Instructions to follow: Return every line from the records below with the string "potential".

Input data:
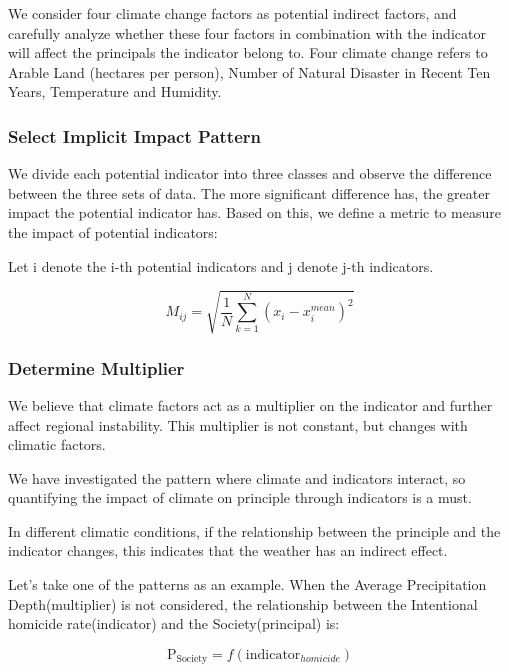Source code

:\documentclass{mcmthesis}
\begin{document}
			We consider four climate change factors as potential indirect factors, and carefully analyze whether these four factors in combination with the indicator will affect the principals the indicator belong to. Four climate change refers to Arable Land (hectares per person), Number of Natural Disaster in Recent Ten Years, Temperature and Humidity.
			
			\subsubsection{Select Implicit Impact Pattern}
			
				We divide each potential indicator into three classes and observe the difference between the three sets of data. The more significant difference has, the greater impact the potential indicator has. Based on this, we define a metric to measure the impact of potential indicators:
				
				Let i denote the i-th potential indicators and j denote j-th indicators.
				
				\begin{equation}
				M_{ij} = \sqrt{\frac{1}{N}\sum_{k=1}^N (x_i - x_i^{mean})^2}
				\end{equation}
				
			\subsubsection{Determine Multiplier}
			
				We believe that climate factors act as a multiplier on the indicator and further affect regional instability. This multiplier is not constant, but changes with climatic factors.
			
				We have investigated the pattern where climate and indicators interact, so quantifying the impact of climate on principle through indicators is a must.
				
				In different climatic conditions, if the relationship between the principle and the indicator changes, this indicates that the weather has an indirect effect.
				
				Let's take one of the patterns as an example. When the Average Precipitation Depth(multiplier) is not considered, the relationship between the Intentional homicide rate(indicator) and the Society(principal) is:
				
				\begin{equation}
				\mathrm { P_{Society} } = f \left( \text {indicator} _ { homicide } \right)
				\end{equation}
				
\end{document}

Written reply:
			We consider four climate change factors as potential indirect factors, and carefully analyze whether these four factors in combination with the indicator will affect the principals the indicator belong to. Four climate change refers to Arable Land (hectares per person), Number of Natural Disaster in Recent Ten Years, Temperature and Humidity.
				We divide each potential indicator into three classes and observe the difference between the three sets of data. The more significant difference has, the greater impact the potential indicator has. Based on this, we define a metric to measure the impact of potential indicators:
				Let i denote the i-th potential indicators and j denote j-th indicators.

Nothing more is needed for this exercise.